What South Dakota’s Medicaid Waiver Application Doesn’t Tell You

South Dakota is in the process of applying for a Section 1115 waiver that will allow it to impose a work requirement on very poor parents in two counties, Minnehaha and Pennington, for five years, with the option to expand to other counties.  The state Medicaid agency posted the application for public comment on May 21; the comment period closes on June 19.

There are lots of problems with this application, but here’s the biggest:  it does not give the public the single most critical piece of information it needs to comment.  How many parents in these two counties does the Medicaid agency estimate will lose coverage as a result of the work requirements over the next five years?  Without this estimate, it is impossible for beneficiaries, providers, Tribes, and other stakeholders to understand what the agency thinks will happen to the parents targeted by the waiver.

There’s no doubt that work requirements will result in the loss of coverage, especially in states like South Dakota, which have not expanded Medicaid to cover all adults with incomes below 138% of the Federal Poverty Level.  The only question is how many parents will lose coverage, and for how long. The state seems to imply that itself.
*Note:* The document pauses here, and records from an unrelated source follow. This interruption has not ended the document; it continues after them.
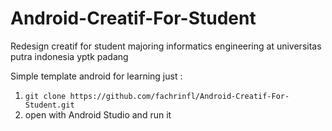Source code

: # Android-Creatif-For-Student
Redesign creatif for student majoring informatics engineering at universitas putra indonesia yptk padang

Simple template android for learning
just :
1. `git clone https://github.com/fachrinfl/Android-Creatif-For-Student.git`
2. open with Android Studio and run it
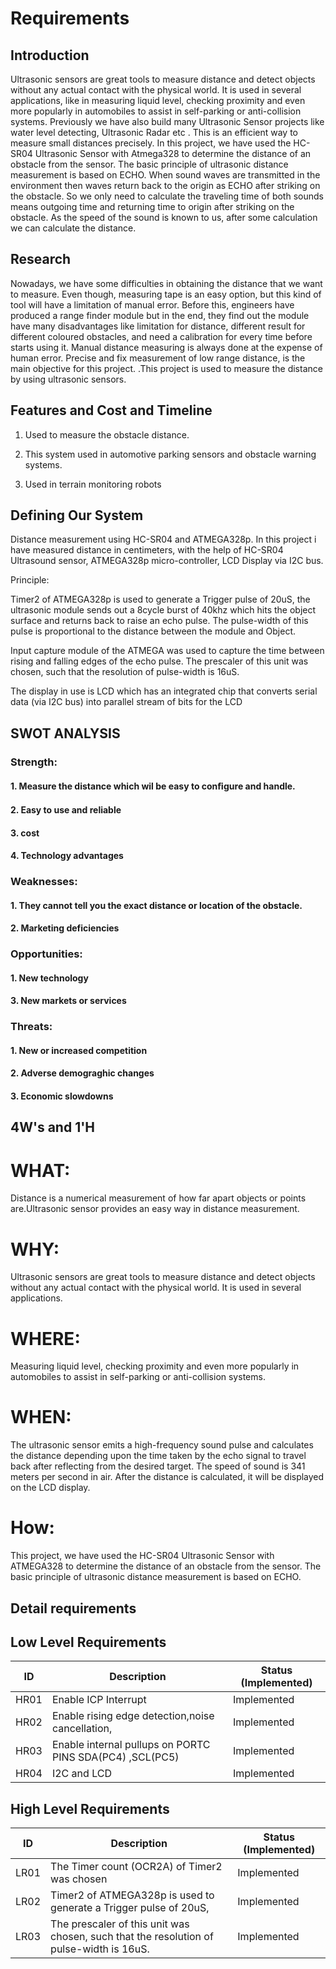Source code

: # Requirements

## Introduction

Ultrasonic sensors are great tools to measure distance and detect objects without any actual contact with the physical world. It is used in several applications, like in measuring liquid level, checking proximity and even more popularly in automobiles to assist in self-parking or anti-collision systems. Previously we have also build many Ultrasonic Sensor projects like water level detecting, Ultrasonic Radar etc . This is an efficient way to measure small distances precisely. In this project, we have used the HC-SR04 Ultrasonic Sensor with Atmega328 to determine the distance of an obstacle from the sensor. The basic principle of ultrasonic distance measurement is based on ECHO. When sound waves are transmitted in the environment then waves return back to the origin as ECHO after striking on the obstacle. So we only need to calculate the traveling time of both sounds means outgoing time and returning time to origin after striking on the obstacle. As the speed of the sound is known to us, after some calculation we can calculate the distance.

## Research

Nowadays, we have some difficulties in obtaining the distance that we want to measure. Even though, measuring tape is an easy option, but this kind of tool will have a limitation of manual error. Before this, engineers have produced a range finder module but in the end, they find out the module have many disadvantages like limitation for distance, different result for different coloured obstacles, and need a calibration for every time before starts using it. Manual distance measuring is always done at the expense of human error. Precise and fix measurement of low range distance, is the main objective for this project. .This project is used to measure the distance by using ultrasonic sensors.

## Features and Cost and Timeline

1. Used to measure the obstacle distance.

2. This system used in automotive parking sensors and obstacle warning systems.

3. Used in terrain monitoring robots

## Defining Our System

Distance measurement using HC-SR04 and ATMEGA328p. In this project i have measured distance in centimeters, with the help of HC-SR04 Ultrasound sensor, ATMEGA328p micro-controller, LCD Display via I2C bus.

Principle:

Timer2 of ATMEGA328p is used to generate a Trigger pulse of 20uS, the ultrasonic module sends out a 8cycle burst of 40khz which hits the object surface and returns back to raise an echo pulse. The pulse-width of this pulse is proportional to the distance between the module and Object.

Input capture module of the ATMEGA was used to capture the time between rising and falling edges of the echo pulse. The prescaler of this unit was chosen, such that the resolution of pulse-width is 16uS.

The display in use is LCD which has an integrated chip that converts serial data (via I2C bus) into parallel stream of bits for the LCD

## SWOT ANALYSIS

###  Strength:

#### 1. Measure the distance which wil be easy to conﬁgure and handle.

#### 2. Easy to use and reliable

#### 3. cost

#### 4. Technology advantages

###  Weaknesses:

#### 1. They cannot tell you the exact distance or location of the obstacle.

#### 2. Marketing deficiencies

### Opportunities:

#### 1. New technology

#### 3. New markets or services

### Threats:

####  1. New or increased competition

#### 2. Adverse demograghic changes

#### 3. Economic slowdowns

## 4W's and 1'H

# WHAT:

Distance is a numerical measurement of how far apart objects or points are.Ultrasonic sensor provides an easy way in distance measurement.

# WHY:

Ultrasonic sensors are great tools to measure distance and detect objects without any actual contact with the physical world. It is used in several applications.

# WHERE:

Measuring liquid level, checking proximity and even more popularly in automobiles to assist in self-parking or anti-collision systems.

# WHEN:
The ultrasonic sensor emits a high-frequency sound pulse and calculates the distance depending upon the time taken by the echo signal to travel back after reflecting from the desired target. The speed of sound is 341 meters per second in air. After the distance is calculated, it will be displayed on the LCD display.

# How:

This project, we have used the HC-SR04 Ultrasonic Sensor with ATMEGA328 to determine the distance of an obstacle from the sensor. The basic principle of ultrasonic distance measurement is based on ECHO.



## Detail requirements


## Low Level Requirements
| ID | Description | Status (Implemented) |
| --- | --- | --- |
| HR01 |Enable ICP Interrupt | Implemented |
| HR02 |Enable rising edge detection,noise cancellation,| Implemented |
| HR03 |Enable internal pullups on PORTC PINS  SDA(PC4) ,SCL(PC5) | Implemented |
| HR04 | I2C and LCD | Implemented |



## High Level Requirements
| ID | Description | Status (Implemented) |
| --- | --- | --- |
| LR01 |The Timer count (OCR2A) of Timer2 was chosen | Implemented |
| LR02 |Timer2 of ATMEGA328p is used to generate a Trigger pulse of 20uS,  | Implemented |
| LR03 |The prescaler of this unit was chosen, such that the resolution of pulse-width is 16uS. | Implemented |
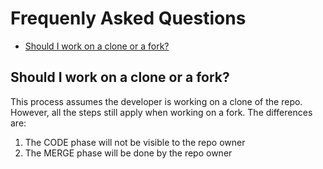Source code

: # Frequenly Asked Questions

<!-- vim-markdown-toc GFM -->

* [Should I work on a clone or a fork?](#should-i-work-on-a-clone-or-a-fork)

<!-- vim-markdown-toc -->

## Should I work on a clone or a fork?
This process assumes the developer is working on a clone of the repo.
However, all the steps still apply when working on a fork.
The differences are:
1. The CODE phase will not be visible to the repo owner
1. The MERGE phase will be done by the repo owner


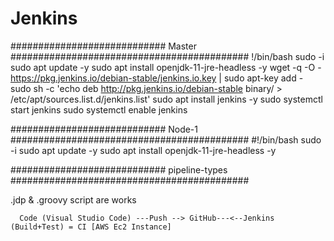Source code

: # Jenkins


############################ Master ###########################################
!/bin/bash
sudo -i
sudo apt update -y
sudo apt install openjdk-11-jre-headless -y
wget -q -O - https://pkg.jenkins.io/debian-stable/jenkins.io.key | sudo apt-key add -
sudo sh -c 'echo deb http://pkg.jenkins.io/debian-stable binary/ > /etc/apt/sources.list.d/jenkins.list'
sudo apt install jenkins -y
sudo systemctl start jenkins
sudo systemctl enable jenkins

############################ Node-1 ###########################################
#!/bin/bash
sudo -i
sudo apt update -y
sudo apt install openjdk-11-jre-headless -y

############################ pipeline-types ###########################################

.jdp & .groovy script are works

      Code (Visual Studio Code) ---Push --> GitHub---<--Jenkins (Build+Test) = CI [AWS Ec2 Instance]
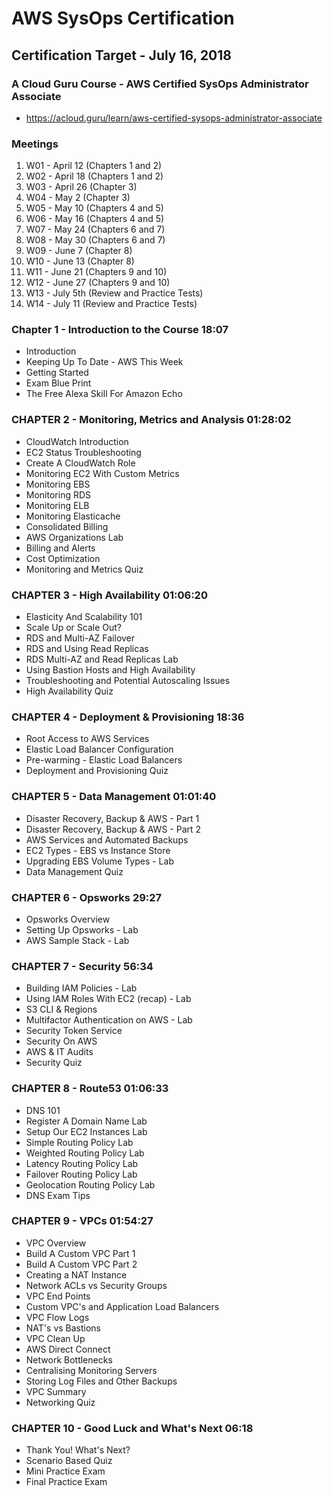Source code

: # AWS SysOps Certification
## Certification Target - July 16, 2018
### A Cloud Guru Course - AWS Certified SysOps Administrator Associate
* https://acloud.guru/learn/aws-certified-sysops-administrator-associate

### Meetings
1. W01 - April 12 (Chapters 1 and 2)
2. W02 - April 18 (Chapters 1 and 2)
3. W03 - April 26 (Chapter 3)
4. W04 - May 2 (Chapter 3)
5. W05 - May 10 (Chapters 4 and 5)
6. W06 - May 16 (Chapters 4 and 5)
7. W07 - May 24 (Chapters 6 and 7)
8. W08 - May 30 (Chapters 6 and 7)
9. W09 - June 7 (Chapter 8)
10. W10 - June 13 (Chapter 8)
11. W11 - June 21 (Chapters 9 and 10)
12. W12 - June 27 (Chapters 9 and 10)
13. W13 - July 5th (Review and Practice Tests)
14. W14 - July 11 (Review and Practice Tests)

### Chapter 1 - Introduction to the Course 18:07
* Introduction
* Keeping Up To Date - AWS This Week
* Getting Started
* Exam Blue Print
* The Free Alexa Skill For Amazon Echo

### CHAPTER 2 - Monitoring, Metrics and Analysis 01:28:02
* CloudWatch Introduction
* EC2 Status Troubleshooting
* Create A CloudWatch Role
* Monitoring EC2 With Custom Metrics
* Monitoring EBS
* Monitoring RDS
* Monitoring ELB
* Monitoring Elasticache
* Consolidated Billing
* AWS Organizations Lab
* Billing and Alerts
* Cost Optimization
* Monitoring and Metrics Quiz

### CHAPTER 3 - High Availability 01:06:20
* Elasticity And Scalability 101
* Scale Up or Scale Out?
* RDS and Multi-AZ Failover
* RDS and Using Read Replicas
* RDS Multi-AZ and Read Replicas Lab
* Using Bastion Hosts and High Availability
* Troubleshooting and Potential Autoscaling Issues
* High Availability Quiz

### CHAPTER 4 - Deployment & Provisioning 18:36
* Root Access to AWS Services
* Elastic Load Balancer Configuration
* Pre-warming - Elastic Load Balancers
* Deployment and Provisioning Quiz

### CHAPTER 5 - Data Management 01:01:40
* Disaster Recovery, Backup & AWS - Part 1
* Disaster Recovery, Backup & AWS - Part 2
* AWS Services and Automated Backups
* EC2 Types - EBS vs Instance Store
* Upgrading EBS Volume Types - Lab
* Data Management Quiz

### CHAPTER 6 - Opsworks 29:27
* Opsworks Overview
* Setting Up Opsworks - Lab
* AWS Sample Stack - Lab

### CHAPTER 7 - Security 56:34
* Building IAM Policies - Lab
* Using IAM Roles With EC2 (recap) - Lab
* S3 CLI & Regions
* Multifactor Authentication on AWS - Lab
* Security Token Service
* Security On AWS
* AWS & IT Audits
* Security Quiz

### CHAPTER 8 - Route53 01:06:33
* DNS 101
* Register A Domain Name Lab
* Setup Our EC2 Instances Lab
* Simple Routing Policy Lab
* Weighted Routing Policy Lab
* Latency Routing Policy Lab
* Failover Routing Policy Lab
* Geolocation Routing Policy Lab
* DNS Exam Tips

### CHAPTER 9 - VPCs 01:54:27
* VPC Overview
* Build A Custom VPC Part 1
* Build A Custom VPC Part 2
* Creating a NAT Instance
* Network ACLs vs Security Groups
* VPC End Points
* Custom VPC's and Application Load Balancers
* VPC Flow Logs
* NAT's vs Bastions
* VPC Clean Up
* AWS Direct Connect
* Network Bottlenecks
* Centralising Monitoring Servers
* Storing Log Files and Other Backups
* VPC Summary
* Networking Quiz

### CHAPTER 10 - Good Luck and What's Next 06:18
* Thank You! What's Next?
* Scenario Based Quiz
* Mini Practice Exam
* Final Practice Exam
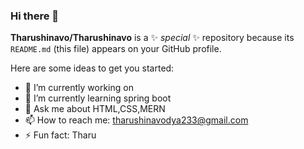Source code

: ### Hi there 👋


**Tharushinavo/Tharushinavo** is a ✨ _special_ ✨ repository because its `README.md` (this file) appears on your GitHub profile.

Here are some ideas to get you started:

- 🔭 I’m currently working on 
- 🌱 I’m currently learning spring boot
- 💬 Ask me about HTML,CSS,MERN
- 📫 How to reach me: tharushinavodya233@gmail.com
- ⚡ Fun fact: Tharu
As we have shown in other non-expansion states— Alabama, Mississippi, and South Carolina—work requirements will harm the most vulnerable children and families, those with incomes at 18%, 27%, 67%, or, in South Dakota’s case, 50% of the Federal Poverty Level.  In particular, very poor parents will lose coverage as their eligibility for Medicaid becomes contingent on whether or not they meet the new work requirements or simply get caught up in a paperwork trap.  That will put their children’s Medicaid coverage at risk as well.

So how is it possible that South Dakota’s application does not estimate the coverage loss that would result from the waiver?  It simply asserts that it is impossible to predict what the impact on enrollment will be and therefore doesn’t even try.

Here is how the state puts it:

At this time it is not clear how many individuals will increase their income above the parent and other caretaker relatives’ income limit or choose to not participate in the Career Connector program; as such the budget neutrality document does not reflect a potential change in member month due to the demonstration. Any decreases in annual enrollment would likely also result in decreases in annual expenditures. (p. 9)

As a result, when you examine the budget neutrality assumptions in the waiver application, enrollment (expressed as number of eligible member months) would be exactly the same in each of the five years of the waiver as it would be without the waiver.  For example, in FFY 23, the last year of the waiver, the application projects 144,822 member months for the Low-income Families (LIF) population without the waiver and 144,822 with the waiver.  Projected expenditures for the LIF population that year will be exactly the same—to the last dollar—under the waiver and without the waiver ($120,788,755).

These data are found in the Budget Neutrality Worksheet in Appendix 2 of the South Dakota application.  These worksheets are required in all Section 1115 waiver applications so that the federal government, in deciding whether to approve the application, can assure itself that the waiver will be budget neutral—i.e., that the state will not spend more federal Medicaid dollars under the waiver than it would without it.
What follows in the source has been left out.